> _ACTIVITY_: Write out the entries below exactly, starting at the first line and stopping after the line that contains "Επεξήγηση Υλοποίησης μέρη Γ-Δ"; skip all pictures.

> _DATA SHOWN_:
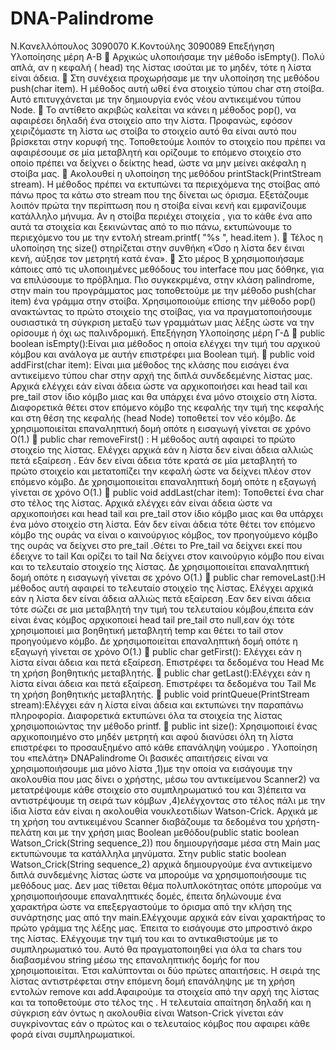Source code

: # DNA-Palindrome
N.Κανελλόπουλος  3090070
Κ.Κοντούλης      3090089
Επεξήγηση Υλοποίησης μέρη Α-Β
 Αρχικώς υλοποιήσαμε την μέθοδο isEmpty(). Πολύ απλά, αν η κεφαλή ( head) της λίστας ισούται με το μηδέν, τότε η λίστα είναι άδεια.
 Στη συνέχεια προχωρήσαμε με την υλοποίηση της μεθόδου push(char item). Η μέθοδος αυτή ωθεί ένα στοιχείο τύπου char στη στοίβα. Αυτό επιτυγχάνεται με την δημιουργία ενός νέου αντικειμένου τύπου Node.
 To αντίθετο ακριβώς καλείται να κάνει η μέθοδος pop(), να αφαιρέσει δηλαδή ένα στοιχείο απο την λίστα. Προφανώς, εφόσον χειριζόμαστε τη λίστα ως στοίβα το στοιχείο αυτό θα είναι αυτό που βρίσκεται στην κορυφή της. Τοποθετούμε λοιπόν το στοιχείο που πρέπει να αφαιρέσουμε σε μία μεταβλητή και ορίζουμε το επόμενο στοιχείο στο οποίο πρέπει να δείχνει ο δείκτης head, ώστε να μην μείνει ακέφαλη η στοίβα μας.
 Ακολουθεί η υλοποίηση της μεθόδου printStack(PrintStream stream). Η μέθοδος πρέπει να εκτυπώνει τα περιεχόμενα της στοίβας από πάνω προς τα κάτω στο stream που της δίνεται ως όρισμα. Εξετάζουμε λοιπόν πρώτα την περίπτωση που η στοίβα είναι κενή και εμφανίζουμε κατάλληλο μήνυμα. Αν η στοίβα περιέχει στοιχεία , για το κάθε ένα απο αυτά τα στοιχεία και ξεκινώντας από το πιο πάνω, εκτυπώνουμε το περιεχόμενο του με την εντολή stream.printf( "%s ", head.item ).
 Τέλος η υλοποίηση της size() στηρίζεται στην συνθήκη «Όσο η λίστα δεν έιναι κενή, αύξησε τον μετρητή κατά ένα».
 Στο μέρος Β χρησιμοποιήσαμε κάποιες από τις υλοποιημένες μεθόδους του interface που μας δόθηκε, για να επιλύσουμε το πρόβλημα. Πιο συγκεκριμένα, στην κλάση palindrome, στην main του προγράμματος μας τοποθετούμε με την μέθοδο push(char item) ένα γράμμα στην στοίβα. Χρησιμοποιούμε επίσης την μέθοδο pop() ανακτώντας το πρώτο στοιχείο της στοίβας, για να πραγματοποιήσουμε ουσιαστικά τη σύγκριση μεταξύ των γραμμάτων μιας λέξης ώστε να την ορίσουμε ή όχι ως παλινδρομική.
Επεξήγηση Υλοποίησης μέρη Γ-Δ
 public boolean isEmpty():Είναι μια μέθοδος η οποία ελέγχει την τιμή του αρχικού κόμβου και ανάλογα με αυτήν επιστρέφει μια Boolean τιμή.
 public void addFirst(char item): Είναι μια μέθοδος της κλάσης που εισάγει ένα αντικείμενο τύπου char στην αρχή της διπλά συνδεδεμένης λίστας μας. Αρχικά ελέγχει εάν είναι άδεια ώστε να αρχικοποιήσει και head tail και pre_tail στον ίδιο κόμβο μιας και θα υπάρχει ένα μόνο στοιχείο στη λίστα. Διαφορετικά θέτει στον επόμενο κόμβο της κεφαλής την τιμή της κεφαλής και στη θέση της κεφαλής (head Node) τοποθετεί τον νέο κόμβο. Δε χρησιμοποιείται επαναληπτική δομή οπότε η εισαγωγή γίνεται σε χρόνο O(1.)
 public char removeFirst() : Η μέθοδος αυτή αφαιρεί το πρώτο στοιχείο της λίστας. Ελέγχει αρχικά εάν η λίστα δεν είναι άδεια αλλιώς πετά εξαίρεση . Εάν δεν είναι άδεια τότε κρατά σε μία μεταβλητή το πρώτο στοιχείο και μετατοπίζει την κεφαλή ώστε να δείχνει πλέον στον επόμενο κόμβο. Δε χρησιμοποιείται επαναληπτική δομή οπότε η εξαγωγή γίνεται σε χρόνο O(1.)
 public void addLast(char item): Τοποθετεί ένα char στο τέλος της λίστας. Αρχικά ελέγχει εάν είναι άδεια ώστε να αρχικοποιήσει και head tail και pre_tail στον ίδιο κόμβο μιας και θα υπάρχει ένα μόνο στοιχείο στη λίστα. Εάν δεν είναι άδεια τότε θέτει τον επόμενο κόμβο της ουράς να είναι ο καινούργιος κόμβος, τον προηγούμενο κόμβο της ουράς να δείχνει στο pre_tail .Θέτει το Pre_tail να δείχνει εκεί που έδειχνε το tail Και ορίζει το tail Να δείχνει στον καινούργιο κόμβο που είναι και το τελευταίο στοιχείο της λίστας. Δε χρησιμοποιείται επαναληπτική δομή οπότε η εισαγωγή γίνεται σε χρόνο O(1.)
 public char removeLast():Η μέθοδος αυτή αφαιρεί το τελευταίο στοιχείο της λίστας. Ελέγχει αρχικά εάν η λίστα δεν είναι άδεια αλλιώς πετά εξαίρεση .Εαν δεν είναι άδεια τότε σώζει σε μια μεταβλητή την τιμή του τελευταίου κόμβου,έπειτα εάν είναι ένας κόμβος αρχικοποιεί head tail pre_tail στο null,εαν όχι τότε χρησιμοποιεί μια βοηθητική μεταβλητή temp και θέτει το tail στον προηγούμενο κόμβο. Δε χρησιμοποιείται επαναληπτική δομή οπότε η εξαγωγή γίνεται σε χρόνο O(1.)
 public char getFirst(): Ελέγχει εάν η λίστα είναι άδεια και πετά εξαίρεση. Επιστρέφει τα δεδομένα του Head Με τη χρήση βοηθητικής μεταβλητής.
 public char getLast():Ελέγχει εάν η λίστα είναι άδεια και πετά εξαίρεση. Επιστρέφει τα δεδομένα του Tail Με τη χρήση βοηθητικής μεταβλητής.
 public void printQueue(PrintStream stream):Ελέγχει εάν η λίστα είναι άδεια και εκτυπώνει την παραπάνω πληροφορία. Διαφορετικά εκτυπώνει όλα τα στοιχεία της λίστας χρησιμοποιώντας την μέθοδο printf.
 public int size(): Χρησιμοποιεί ένας αρχικοποιημένο στο μηδέν μετρητή και αφού διανύσει όλη τη λίστα επιστρέφει το προσαυξημένο από κάθε επανάληψη νούμερο .
Υλοποίηση του «πελάτη» DNAPalindrome
Οι βασικές απαιτήσεις είναι να χρησιμοποιήσουμε μια μόνο λίστα ,1)με την οποία να εισάγουμε την ακολουθία που μας δίνει ο χρήστης, μέσω του αντικείμενου Scanner2) να μετατρέψουμε κάθε στοιχείο στο συμπληρωματικό του και 3)έπειτα να αντιστρέψουμε τη σειρά των κόμβων ,4)ελέγχοντας στο τέλος πάλι με την ίδια λίστα εάν είναι η ακολουθία νουκλεοτιδίων Watson-Crick.
Αρχικά με τη χρήση του αντικειμένου Scanner διαβάζουμε τα δεδομένα του χρήστη-πελάτη και με την χρήση μιας Boolean μεθόδου(public static boolean Watson_Crick(String sequence_2)) που δημιουργήσαμε μέσα στη Main μας εκτυπώνουμε τα κατάλληλα μηνύματα.
Στην public static boolean Watson_Crick(String sequence_2)
αρχικά δημιουργούμε ένα αντικείμενο διπλά συνδεμένης λίστας ώστε να μπορούμε να χρησιμοποιήσουμε τις μεθόδους μας.
Δεν μας τίθεται θέμα πολυπλοκότητας οπότε μπορούμε να χρησιμοποιήσουμε επαναληπτικές δομές, έπειτα δηλώνουμε ένα χαρακτήρα ώστε να επεξεργαστούμε το όρισμα από την κλήση της συνάρτησης μας από την main.Ελέγχουμε αρχικά εάν είναι χαρακτήρας το πρώτο γράμμα της λέξης μας. Έπειτα το εισάγουμε στο μπροστινό άκρο της λίστας. Ελέγχουμε την τιμή του και το αντικαθιστούμε με το συμπληρωματικό του. Αυτό θα πραγματοποιηθεί για όλα τα chars του διαβασμένου string μέσω της επαναληπτικής δομής for που χρησιμοποιείται. Έτσι καλύπτονται οι δύο πρώτες απαιτήσεις.
Η σειρά της λίστας αντιστρέφεται στην επόμενη δομή επανάληψης με τη χρήση εντολών remove και add.Αφαιρούμε τα στοιχεία από την αρχή της λίστας και τα τοποθετούμε στο τέλος της .
Η τελευταία απαίτηση δηλαδή και η σύγκριση εάν όντως η ακολουθία είναι Watson-Crick γίνεται εάν συγκρίνοντας εάν ο πρώτος και ο τελευταίος κόμβος που αφαιρει κάθε φορά είναι συμπληρωματικοί.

> _RESULT OF THIS EXERCISE_:
Source code

: # DNA-Palindrome
N.Κανελλόπουλος  3090070
Κ.Κοντούλης      3090089
Επεξήγηση Υλοποίησης μέρη Α-Β
 Αρχικώς υλοποιήσαμε την μέθοδο isEmpty(). Πολύ απλά, αν η κεφαλή ( head) της λίστας ισούται με το μηδέν, τότε η λίστα είναι άδεια.
 Στη συνέχεια προχωρήσαμε με την υλοποίηση της μεθόδου push(char item). Η μέθοδος αυτή ωθεί ένα στοιχείο τύπου char στη στοίβα. Αυτό επιτυγχάνεται με την δημιουργία ενός νέου αντικειμένου τύπου Node.
 To αντίθετο ακριβώς καλείται να κάνει η μέθοδος pop(), να αφαιρέσει δηλαδή ένα στοιχείο απο την λίστα. Προφανώς, εφόσον χειριζόμαστε τη λίστα ως στοίβα το στοιχείο αυτό θα είναι αυτό που βρίσκεται στην κορυφή της. Τοποθετούμε λοιπόν το στοιχείο που πρέπει να αφαιρέσουμε σε μία μεταβλητή και ορίζουμε το επόμενο στοιχείο στο οποίο πρέπει να δείχνει ο δείκτης head, ώστε να μην μείνει ακέφαλη η στοίβα μας.
 Ακολουθεί η υλοποίηση της μεθόδου printStack(PrintStream stream). Η μέθοδος πρέπει να εκτυπώνει τα περιεχόμενα της στοίβας από πάνω προς τα κάτω στο stream που της δίνεται ως όρισμα. Εξετάζουμε λοιπόν πρώτα την περίπτωση που η στοίβα είναι κενή και εμφανίζουμε κατάλληλο μήνυμα. Αν η στοίβα περιέχει στοιχεία , για το κάθε ένα απο αυτά τα στοιχεία και ξεκινώντας από το πιο πάνω, εκτυπώνουμε το περιεχόμενο του με την εντολή stream.printf( "%s ", head.item ).
 Τέλος η υλοποίηση της size() στηρίζεται στην συνθήκη «Όσο η λίστα δεν έιναι κενή, αύξησε τον μετρητή κατά ένα».
 Στο μέρος Β χρησιμοποιήσαμε κάποιες από τις υλοποιημένες μεθόδους του interface που μας δόθηκε, για να επιλύσουμε το πρόβλημα. Πιο συγκεκριμένα, στην κλάση palindrome, στην main του προγράμματος μας τοποθετούμε με την μέθοδο push(char item) ένα γράμμα στην στοίβα. Χρησιμοποιούμε επίσης την μέθοδο pop() ανακτώντας το πρώτο στοιχείο της στοίβας, για να πραγματοποιήσουμε ουσιαστικά τη σύγκριση μεταξύ των γραμμάτων μιας λέξης ώστε να την ορίσουμε ή όχι ως παλινδρομική.
Επεξήγηση Υλοποίησης μέρη Γ-Δ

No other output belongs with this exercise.